What Are The Most Common Types Of Business Disputes That Your Firm Typically Sees And Handles?
We handle a lot of business-to-business contract disputes, business course of conduct disputes and represent small hospitals, healthcare practices, doctors, and other healthcare providers involving regulatory agencies, such as the Mississippi Division of Medicaid or the HHS/CMS on the federal government’s side, which deal with Medicare. In short, we can help any business owner who is being sued or believes they need to file a lawsuit or has a regulatory issue.
Who Do You Represent In These Cases? Do You Work With Both Small And Large Businesses?
We represent businesses of all shapes and sizes—from the sole proprietorship to the Fortune 150 company. We represent construction companies, oil and gas companies, restaurants, casinos…you name it. If it’s a business litigation issue, then we’re here to help out. However, we generally do not handle workers’ compensation claims in defense of businesses or employees who have been injured.
When Do Clients Hire You For Their Business Litigation Needs?
Some clients hire us for planning purposes, but most hire us when they realize they have a problem. In addition to a law degree, my law partner and I each have a bachelor’s degree in business administration, so we completely understand what our clients are going through when it comes to running a business. For this reason, we have more to offer than many other business attorneys.
What Are Some Early Signs Or Significant Indicators That Someone Should Contact A Business Law Attorney?
Getting served with a lawsuit is one early indicator that a business owner should contact a business law attorney. Once served with a lawsuit in Mississippi state court, a business has 30 days to respond. In federal court, a business has 21 days to respond. There are several things we can accomplish up front, including the filing of motions before the filing of an answer to the complaint. Waiting until the last minute will severely limit what we are able to do.

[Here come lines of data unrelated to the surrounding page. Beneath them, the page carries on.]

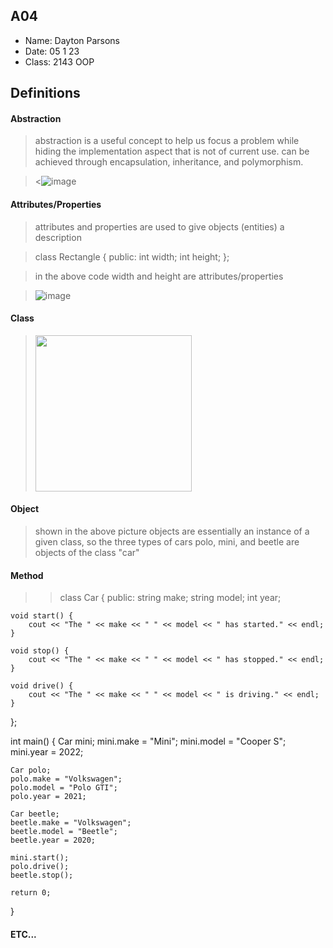 ## A04

- Name: Dayton Parsons
- Date: 05 1 23
- Class: 2143 OOP

## Definitions

#### Abstraction 

> abstraction is a useful concept to help us focus a problem while hiding the implementation aspect that is not of current use. 
> can be achieved through encapsulation, inheritance, and polymorphism. 

><![image](https://user-images.githubusercontent.com/123118802/236091364-acd1c1fc-ee47-4a09-8ee0-b5cf887c84b5.png)



#### Attributes/Properties 

> attributes and properties are used to give objects (entities) a description

>class Rectangle {
   public:
      int width;
      int height;
    };
    
> in the above code width and height are attributes/properties

>![image](https://user-images.githubusercontent.com/123118802/236092749-ef0cf38b-ee79-4ead-8fb6-e3516ce19a58.png)



#### Class

><img src="https://ds055uzetaobb.cloudfront.net/image_optimizer/722c82aff075a14313be7fa7463f7fedad151a0a.png" width=250>




#### Object
> shown in the above picture objects are essentially an instance of a given class, so the three types of cars
> polo, mini, and beetle are objects of the class "car"



#### Method
>>class Car {
public:
    string make;
    string model;
    int year;

    void start() {
        cout << "The " << make << " " << model << " has started." << endl;
    }

    void stop() {
        cout << "The " << make << " " << model << " has stopped." << endl;
    }

    void drive() {
        cout << "The " << make << " " << model << " is driving." << endl;
    }
};

int main() {
    Car mini;
    mini.make = "Mini";
    mini.model = "Cooper S";
    mini.year = 2022;

    Car polo;
    polo.make = "Volkswagen";
    polo.model = "Polo GTI";
    polo.year = 2021;

    Car beetle;
    beetle.make = "Volkswagen";
    beetle.model = "Beetle";
    beetle.year = 2020;

    mini.start();
    polo.drive();
    beetle.stop();

    return 0;
}



#### ETC...

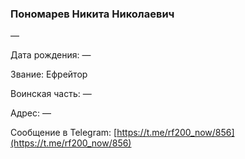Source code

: ### Пономарев Никита Николаевич

—

Дата рождения: —

Звание: Ефрейтор

Воинская часть: —

Адрес: —

Сообщение в Telegram: [https://t.me/rf200_now/856](https://t.me/rf200_now/856)
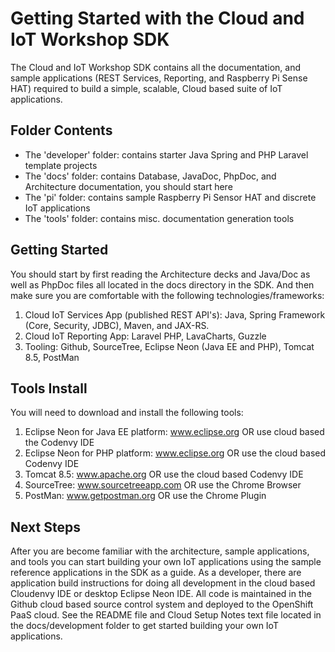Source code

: 
**Getting Started with the Cloud and IoT Workshop SDK**
==================
The Cloud and IoT Workshop SDK contains all the documentation, and sample applications (REST Services, Reporting, and Raspberry Pi Sense HAT) required to build a simple, scalable, Cloud based suite of IoT applications.

Folder Contents
--------
- The 'developer' folder: contains starter Java Spring and PHP Laravel template projects
- The 'docs' folder: contains Database, JavaDoc, PhpDoc, and Architecture documentation, you should start here
- The 'pi' folder: contains sample Raspberry Pi Sensor HAT and discrete IoT applications
- The 'tools' folder: contains misc. documentation generation tools

Getting Started
--------
You should start by first reading the Architecture decks and Java/Doc as well as PhpDoc files all located in the docs directory in the SDK. And then make sure you are comfortable with the following technologies/frameworks:
1) Cloud IoT Services App (published REST API's): Java, Spring Framework (Core, Security, JDBC), Maven, and JAX-RS.
2) Cloud IoT Reporting App: Laravel PHP, LavaCharts, Guzzle
3) Tooling: Github, SourceTree, Eclipse Neon (Java EE and PHP), Tomcat 8.5, PostMan

Tools Install
--------
You will need to download and install the following tools:
1. Eclipse Neon for Java EE platform: www.eclipse.org OR use cloud based the Codenvy IDE
2. Eclipse Neon for PHP platform: www.eclipse.org OR use the cloud based Codenvy IDE
3. Tomcat 8.5: www.apache.org OR use the cloud based Codenvy IDE
4. SourceTree: www.sourcetreeapp.com OR use the Chrome Browser
5. PostMan: www.getpostman.org OR use the Chrome Plugin

Next Steps
--------
After you are become familiar with the architecture, sample applications, and tools you can start building your own IoT applications using the sample reference applications in the SDK as a guide. As a developer, there are application build instructions for doing all development in the cloud based Cloudenvy IDE or desktop Eclipse Neon IDE. All code is maintained in the Github cloud based source control system and deployed to the OpenShift PaaS cloud. See the README file and Cloud Setup Notes text file located in the docs/development folder to get started building your own IoT applications.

Another indicator of the need for an attorney is a potential breach of contract, such as by a third party’s failure to pay for rendered goods or services. As soon as we are retained, we will launch an investigation into the case; the sooner we are able to do this, the more likely we are to gather evidence that will help our client.
If a business owner has questions about whether they can take legal action against another entity or vice versa, the safest decision would be to contact an attorney to determine their rights. In the best-case scenario, both sides to a dispute will obtain lawyers, and the matter will be resolved before it escalates to a legal action. This will not only save the working relationship, but also time and money.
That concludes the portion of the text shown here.